私をご指名下さいました阿部弘先生は、北大医学部の先輩で、学生時代またその後もご指導を頂いた恩師です。先生のご要望にお応え出来るかどうか心配ですが、先生と同じ思いを持っていましたので引き受けました。宜しくお願い致します。
○はじめに
1961(昭36)年、わが国では国民皆保険制度が確立しました。国民皆保険制度は、フランスをはじめ幾つかの国で行われていますが、わが国の制度が最も優れたものとWHO(世界保健機構)をはじめ多くの国々から高く評価されています。世界的に権威あるランセットという米国の医学雑誌が、2012年に日本の国民皆保険制度50周年を祝し、特集号を発刊しました。画期的なことです。ハーバード大学マイケル・ライシュ教授、武見敬三氏らが関わっており、日本の国民皆保険制度の評価と今後の課題が示されています。対戦直後の日本人の平均寿命は約50歳(男性50、女性54)でした。10年後に14歳延び、25年後の1970(昭45)年には、スウェーデンを抜いて世界のトップになりました。経済的にはまだ立ち直っていないときに、です。
◆その要因として
①公衆衛生政策(感染症対策、結核コントロール)
②高い識学率
③食習慣と運動
④経済成長
⑤安定した政治 占領軍GHQの指導による。
◆日本の健康成果
①皆保険と平等性
②医療費抑制 と 医療サービスの質
③高齢化に対応した政策 → 介護保険制度導入
④国民の高い健康水準(塩分制限・降圧剤)
◆課題
①人間の安全保障という理念のもとに構造改革
②政治ガバナンス
③医療の質の確保
○医療制度の歴史
日本の医療制度の始まりは1905(明38)年、八幡製鉄および鐘紡という大企業の従業員対策にはじまり、その後、富国強兵を
目的に様々な制度の改革がなされます。
1922(大11)年、健康保険制度制定
1927(昭2)年、施行
1938(昭13)年、厚生省設置
1947(昭22)年、GHQのもと新医療制度
1961(昭36)年、国民皆保険制度
2000(平12)年、介護保険制度施行
2008(平20)年、後期高齢者医療制度(75歳以上)
◆日本の医療制度の特徴
①国民皆保険制度
②フリーアクセス(健康保険証の提示で、いつでも、どこでも、だれでも受信が可能)
・たとえば英国では、家庭医に登録が必要で、家庭医から専門医、病院を紹介してもらう
現物支給・・・日本の医療は、診察・検査・薬を提供し、国民はその一部を負担。

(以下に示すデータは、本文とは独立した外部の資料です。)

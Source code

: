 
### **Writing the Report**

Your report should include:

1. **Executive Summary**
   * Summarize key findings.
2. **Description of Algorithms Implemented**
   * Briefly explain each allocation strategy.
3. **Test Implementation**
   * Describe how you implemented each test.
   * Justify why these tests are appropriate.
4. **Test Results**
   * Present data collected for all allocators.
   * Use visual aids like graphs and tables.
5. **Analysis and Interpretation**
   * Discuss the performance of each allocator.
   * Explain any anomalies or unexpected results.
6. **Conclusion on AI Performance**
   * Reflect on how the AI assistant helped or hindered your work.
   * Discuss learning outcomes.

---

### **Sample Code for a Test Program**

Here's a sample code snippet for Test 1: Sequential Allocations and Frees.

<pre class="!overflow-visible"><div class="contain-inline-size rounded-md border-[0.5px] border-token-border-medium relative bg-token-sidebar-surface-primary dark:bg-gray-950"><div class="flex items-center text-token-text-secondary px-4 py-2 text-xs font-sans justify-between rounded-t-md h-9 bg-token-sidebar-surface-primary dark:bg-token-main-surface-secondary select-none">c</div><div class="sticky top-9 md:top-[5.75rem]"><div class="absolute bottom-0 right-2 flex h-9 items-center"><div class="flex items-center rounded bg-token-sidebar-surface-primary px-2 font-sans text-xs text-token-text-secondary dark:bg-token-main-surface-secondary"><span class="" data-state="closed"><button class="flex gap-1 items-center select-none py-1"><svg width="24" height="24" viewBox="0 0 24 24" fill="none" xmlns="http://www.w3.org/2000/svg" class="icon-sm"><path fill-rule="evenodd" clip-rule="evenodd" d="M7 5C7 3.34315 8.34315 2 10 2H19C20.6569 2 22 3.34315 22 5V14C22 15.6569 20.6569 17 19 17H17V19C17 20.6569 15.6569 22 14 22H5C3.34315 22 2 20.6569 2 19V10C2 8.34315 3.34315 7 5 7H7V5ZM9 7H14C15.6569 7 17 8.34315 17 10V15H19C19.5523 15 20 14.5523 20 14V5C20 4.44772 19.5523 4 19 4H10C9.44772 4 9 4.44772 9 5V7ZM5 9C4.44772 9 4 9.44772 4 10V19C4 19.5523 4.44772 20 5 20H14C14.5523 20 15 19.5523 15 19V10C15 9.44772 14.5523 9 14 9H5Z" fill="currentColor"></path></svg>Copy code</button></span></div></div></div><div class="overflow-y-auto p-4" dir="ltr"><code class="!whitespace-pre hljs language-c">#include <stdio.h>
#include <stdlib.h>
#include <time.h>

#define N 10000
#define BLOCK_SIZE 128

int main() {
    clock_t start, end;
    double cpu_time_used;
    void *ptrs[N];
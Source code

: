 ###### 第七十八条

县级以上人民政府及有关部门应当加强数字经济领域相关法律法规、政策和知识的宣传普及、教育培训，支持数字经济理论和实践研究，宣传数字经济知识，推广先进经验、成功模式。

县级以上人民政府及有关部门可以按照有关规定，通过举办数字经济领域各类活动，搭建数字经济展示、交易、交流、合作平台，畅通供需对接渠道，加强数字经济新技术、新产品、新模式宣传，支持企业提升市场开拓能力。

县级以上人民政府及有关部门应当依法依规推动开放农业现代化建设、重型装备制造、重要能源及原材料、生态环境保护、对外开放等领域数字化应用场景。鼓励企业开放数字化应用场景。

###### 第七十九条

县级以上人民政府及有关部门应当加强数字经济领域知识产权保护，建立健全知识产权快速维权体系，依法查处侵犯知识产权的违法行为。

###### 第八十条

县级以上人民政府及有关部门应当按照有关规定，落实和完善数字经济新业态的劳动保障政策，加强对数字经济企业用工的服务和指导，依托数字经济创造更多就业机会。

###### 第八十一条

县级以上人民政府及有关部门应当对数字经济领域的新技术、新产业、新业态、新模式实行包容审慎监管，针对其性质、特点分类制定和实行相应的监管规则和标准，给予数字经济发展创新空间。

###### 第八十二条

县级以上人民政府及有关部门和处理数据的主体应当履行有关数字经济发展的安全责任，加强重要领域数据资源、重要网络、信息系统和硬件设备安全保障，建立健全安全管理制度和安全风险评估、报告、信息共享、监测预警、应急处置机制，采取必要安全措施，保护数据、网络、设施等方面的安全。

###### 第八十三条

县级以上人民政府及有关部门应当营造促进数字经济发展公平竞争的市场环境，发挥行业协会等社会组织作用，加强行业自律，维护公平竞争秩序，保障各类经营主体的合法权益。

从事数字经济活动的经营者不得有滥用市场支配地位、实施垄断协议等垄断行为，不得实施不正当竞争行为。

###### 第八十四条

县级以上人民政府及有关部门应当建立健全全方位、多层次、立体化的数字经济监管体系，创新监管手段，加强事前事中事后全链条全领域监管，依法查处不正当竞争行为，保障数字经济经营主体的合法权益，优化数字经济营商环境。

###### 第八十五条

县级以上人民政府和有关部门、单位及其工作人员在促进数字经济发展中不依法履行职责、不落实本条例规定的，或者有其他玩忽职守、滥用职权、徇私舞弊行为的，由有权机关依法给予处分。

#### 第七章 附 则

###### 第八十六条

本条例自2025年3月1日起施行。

残りは医療者が支払基金・国民保険機構にレセプト請求することとなっている
③自由開業制
④診療報酬2年毎改定(薬価も同じ、介護報酬は3年毎)
⑤医療は非営利性・・・医療周辺は営利 控除対象外消費税
◆アメリカの医療制度・・・欧州諸国の医療制度とも違いがある
・アメリカは民間保険主。
国はメディケア(老人医療)メディケイド(低所得者医療保障)のみ関与。
○日本の医学教育
日本の医療は明治政府の設立、近代化政策で大変換を遂げた。
漢方 → オランダ医学 → ドイツ医学 →戦後アメリカ医学
医学校 大学東校・・・東京大学
京都大学
北海道大学医学部 ・・・1919(大8)年、1926(昭元)年1期生卒業
札幌医科大学 1950(昭25)年
旭川医科大学 1973(昭48)年・・・田中角栄内閣一県一医大構想により設立
戦後医学教育・・・6年生・・・インターン制・・・国家試験
・1968(昭43)年、インターン制廃止
・2004(平16)年~研修制度必修化
・2018(平30)年~専門医制度実施予定
医師数の変遷(人口10万人に対して)
全国 北海道
・1965(昭40)年 110人 90人
・ 現 在 230人 225人
結論として日本医療の特徴は、
1)医療費は欧米先進諸国と比べ、安い
2)日本の医療費支出額はGDPに対して、欧米諸国に比べて少ない
3)日本の国民負担率は、欧米先進国に比べて低い
とお分かりいただけたかと思います。日本の患者さんは恵まれていることを知って頂きたいと思います。
ご清聴ありがとうございました。